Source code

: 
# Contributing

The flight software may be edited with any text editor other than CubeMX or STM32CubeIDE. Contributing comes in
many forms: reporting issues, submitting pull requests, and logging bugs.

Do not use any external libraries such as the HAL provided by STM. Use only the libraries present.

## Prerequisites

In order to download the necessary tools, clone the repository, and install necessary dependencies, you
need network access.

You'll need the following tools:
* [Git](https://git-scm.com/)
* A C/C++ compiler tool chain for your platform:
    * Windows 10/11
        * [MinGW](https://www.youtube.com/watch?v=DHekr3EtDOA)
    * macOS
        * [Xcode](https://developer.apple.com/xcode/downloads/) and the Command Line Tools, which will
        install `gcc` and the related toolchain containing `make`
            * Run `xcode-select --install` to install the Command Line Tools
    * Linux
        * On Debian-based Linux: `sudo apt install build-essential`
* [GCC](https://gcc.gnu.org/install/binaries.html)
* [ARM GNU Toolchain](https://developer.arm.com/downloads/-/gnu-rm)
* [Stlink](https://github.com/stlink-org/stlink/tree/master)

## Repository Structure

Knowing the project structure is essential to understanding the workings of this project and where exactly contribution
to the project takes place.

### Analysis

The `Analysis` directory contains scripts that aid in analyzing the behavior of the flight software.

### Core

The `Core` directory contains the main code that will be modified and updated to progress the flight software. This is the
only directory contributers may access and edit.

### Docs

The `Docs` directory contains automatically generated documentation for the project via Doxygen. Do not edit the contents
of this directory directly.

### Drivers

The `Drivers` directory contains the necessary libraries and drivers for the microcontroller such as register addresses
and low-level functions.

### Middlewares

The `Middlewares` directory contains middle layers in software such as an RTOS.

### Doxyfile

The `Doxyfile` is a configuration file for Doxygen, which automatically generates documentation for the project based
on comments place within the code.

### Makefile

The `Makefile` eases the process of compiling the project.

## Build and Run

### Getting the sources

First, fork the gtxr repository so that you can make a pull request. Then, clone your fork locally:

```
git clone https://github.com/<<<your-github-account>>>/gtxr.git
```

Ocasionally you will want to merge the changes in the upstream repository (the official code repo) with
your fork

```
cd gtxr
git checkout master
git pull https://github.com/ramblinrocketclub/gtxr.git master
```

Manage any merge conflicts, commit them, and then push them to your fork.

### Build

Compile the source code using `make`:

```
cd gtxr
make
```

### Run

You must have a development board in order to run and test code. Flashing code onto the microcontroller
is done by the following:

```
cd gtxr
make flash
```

═══

_What you will do:_ Please return all lines from the records that hold the word "software".

_Solution below:_
The flight software may be edited with any text editor other than CubeMX or STM32CubeIDE. Contributing comes in
The `Analysis` directory contains scripts that aid in analyzing the behavior of the flight software.
The `Core` directory contains the main code that will be modified and updated to progress the flight software. This is the
The `Middlewares` directory contains middle layers in software such as an RTOS.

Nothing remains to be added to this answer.